Mas mesmo assim o livro poderia ter sido bom. Tem o que é necessário para uma FC de qualidade. A matéria-prima está lá.

Infelizmente, o que Winterbotham faz com essa matéria-prima é uma catástrofe. É que o enredo é em boa medida movido a interações humanas e estas são tão idióticas que estragam tudo. O que faz mover boa parte da trama são... ciúmes. Ciúmes causados por, imaginem, haver uma mulher na expedição. Onde já se viu, uma mulher numa expedição daquelas, não é? Claro que, para evitar problemas, essa mulher se casa com outro membro da expedição imediatamente antes da partida. Claro! Já é suficientemente terrível ser mulher, mas se fosse solteira então... nem se imaginam as desgraças que daí poderiam resultar. Há que casá-la, evidentemente, mesmo que o casamento não passe de fachada. Óbvio. Contudo, o mesmo cuidado, a mesma precaução, não se estendeu à escolha de um comandante que não fosse um sociopata ditatorial e assassino, uma espécie de Capitão Nemo desprovido da cultura e do carisma da personagem de Verne, nem a evitar que miudinhos imaturos e imberbes fossem também enviados para bem longe da Terra. Miudinhos imaturos e imberbes com uma certa tendência para se tornarem violadores.
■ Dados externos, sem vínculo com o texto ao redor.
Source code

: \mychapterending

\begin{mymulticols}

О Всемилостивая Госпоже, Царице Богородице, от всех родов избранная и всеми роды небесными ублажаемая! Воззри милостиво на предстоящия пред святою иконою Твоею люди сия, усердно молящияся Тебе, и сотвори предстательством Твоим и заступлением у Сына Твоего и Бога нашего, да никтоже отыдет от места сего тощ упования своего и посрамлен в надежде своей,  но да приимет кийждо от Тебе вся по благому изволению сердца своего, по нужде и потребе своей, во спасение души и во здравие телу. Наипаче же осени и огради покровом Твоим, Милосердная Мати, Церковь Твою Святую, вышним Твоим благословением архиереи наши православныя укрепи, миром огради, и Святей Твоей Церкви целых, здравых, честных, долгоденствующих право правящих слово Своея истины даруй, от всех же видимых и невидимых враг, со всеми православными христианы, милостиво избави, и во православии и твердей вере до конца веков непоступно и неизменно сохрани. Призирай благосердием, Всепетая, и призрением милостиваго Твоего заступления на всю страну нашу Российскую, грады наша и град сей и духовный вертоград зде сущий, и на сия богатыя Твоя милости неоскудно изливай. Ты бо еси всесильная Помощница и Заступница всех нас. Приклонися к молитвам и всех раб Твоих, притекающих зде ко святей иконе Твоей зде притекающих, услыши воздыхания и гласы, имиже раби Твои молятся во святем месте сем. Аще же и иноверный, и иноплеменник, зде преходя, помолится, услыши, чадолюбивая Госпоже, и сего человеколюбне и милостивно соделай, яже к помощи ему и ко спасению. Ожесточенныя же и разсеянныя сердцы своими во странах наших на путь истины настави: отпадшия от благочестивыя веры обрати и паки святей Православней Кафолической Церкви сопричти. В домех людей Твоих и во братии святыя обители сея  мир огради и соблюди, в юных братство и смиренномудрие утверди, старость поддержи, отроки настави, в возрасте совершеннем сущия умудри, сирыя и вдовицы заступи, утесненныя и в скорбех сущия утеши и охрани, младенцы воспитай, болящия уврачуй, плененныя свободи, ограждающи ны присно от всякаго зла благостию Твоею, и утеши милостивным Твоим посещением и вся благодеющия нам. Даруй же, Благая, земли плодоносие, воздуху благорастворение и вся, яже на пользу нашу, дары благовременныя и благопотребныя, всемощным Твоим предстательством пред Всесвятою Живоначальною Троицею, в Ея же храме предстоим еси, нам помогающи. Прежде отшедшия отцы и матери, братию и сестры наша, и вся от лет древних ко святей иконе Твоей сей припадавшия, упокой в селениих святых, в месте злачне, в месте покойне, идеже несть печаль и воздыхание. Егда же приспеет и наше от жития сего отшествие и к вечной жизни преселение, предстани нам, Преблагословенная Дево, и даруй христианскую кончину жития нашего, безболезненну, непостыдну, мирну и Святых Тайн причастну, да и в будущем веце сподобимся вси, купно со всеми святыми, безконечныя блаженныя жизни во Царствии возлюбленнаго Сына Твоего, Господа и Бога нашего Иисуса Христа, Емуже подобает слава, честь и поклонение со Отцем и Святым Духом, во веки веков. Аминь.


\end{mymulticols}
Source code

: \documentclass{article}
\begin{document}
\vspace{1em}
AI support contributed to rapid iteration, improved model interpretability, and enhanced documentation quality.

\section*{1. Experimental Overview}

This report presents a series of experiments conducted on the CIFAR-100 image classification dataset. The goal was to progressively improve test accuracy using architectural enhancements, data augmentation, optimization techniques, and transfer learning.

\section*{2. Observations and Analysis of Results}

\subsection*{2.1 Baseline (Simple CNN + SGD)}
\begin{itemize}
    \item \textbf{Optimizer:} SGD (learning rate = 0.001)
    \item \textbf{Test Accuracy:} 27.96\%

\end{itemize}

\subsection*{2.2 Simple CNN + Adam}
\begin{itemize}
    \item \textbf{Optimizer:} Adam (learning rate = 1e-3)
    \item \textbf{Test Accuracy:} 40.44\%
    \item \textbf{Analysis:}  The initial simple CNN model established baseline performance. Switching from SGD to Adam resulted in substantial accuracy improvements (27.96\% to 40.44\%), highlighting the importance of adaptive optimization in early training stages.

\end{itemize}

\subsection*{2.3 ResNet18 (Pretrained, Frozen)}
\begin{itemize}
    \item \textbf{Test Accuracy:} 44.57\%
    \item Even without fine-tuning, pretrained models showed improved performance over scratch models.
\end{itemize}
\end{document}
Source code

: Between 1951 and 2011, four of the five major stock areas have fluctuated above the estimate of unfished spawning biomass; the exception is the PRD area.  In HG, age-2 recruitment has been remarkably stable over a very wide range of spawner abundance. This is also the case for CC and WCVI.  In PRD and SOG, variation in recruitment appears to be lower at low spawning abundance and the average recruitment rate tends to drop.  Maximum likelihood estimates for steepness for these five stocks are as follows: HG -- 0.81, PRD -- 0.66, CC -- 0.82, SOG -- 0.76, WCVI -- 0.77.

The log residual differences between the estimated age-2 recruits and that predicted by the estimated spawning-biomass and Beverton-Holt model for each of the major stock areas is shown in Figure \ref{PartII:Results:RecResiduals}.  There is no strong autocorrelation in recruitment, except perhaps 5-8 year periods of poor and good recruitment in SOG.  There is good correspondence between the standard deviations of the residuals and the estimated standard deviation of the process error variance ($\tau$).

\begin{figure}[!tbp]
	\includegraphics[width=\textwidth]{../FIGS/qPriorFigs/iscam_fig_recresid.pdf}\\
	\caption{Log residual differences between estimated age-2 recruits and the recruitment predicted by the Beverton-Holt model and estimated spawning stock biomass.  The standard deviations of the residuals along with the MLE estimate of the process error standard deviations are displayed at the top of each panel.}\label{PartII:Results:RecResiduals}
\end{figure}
Com toda esta idiotice humana a servir-lhe de motor, o enredo deste livro é igualmente idiota, e por mais sofisticados que sejam os aspetos científicos e técnicos do romance, não há salvação possível. Num género tão repleto de personagens unidimensionais, de papelão, é invulgar que uma história de FC falhe por ser impossível suspender a descrença relativamente às suas personagens, e no entanto é precisamente isso o que acontece aqui.

Por outro lado, lá está, a FC é sobre o tempo em que é escrita. Parte destas interações sociais, que hoje parecem completamente absurdas, faziam sentido entre os setores conservadores da sociedade americana do início dos anos 60. Há aqui algum retrato desses setores e desse tempo. Mas só algum. E não está, nem de perto nem de longe, suficientemente aprofundado para resgatar o livro. O livro é mau.

Este livro foi comprado em alfarrabista.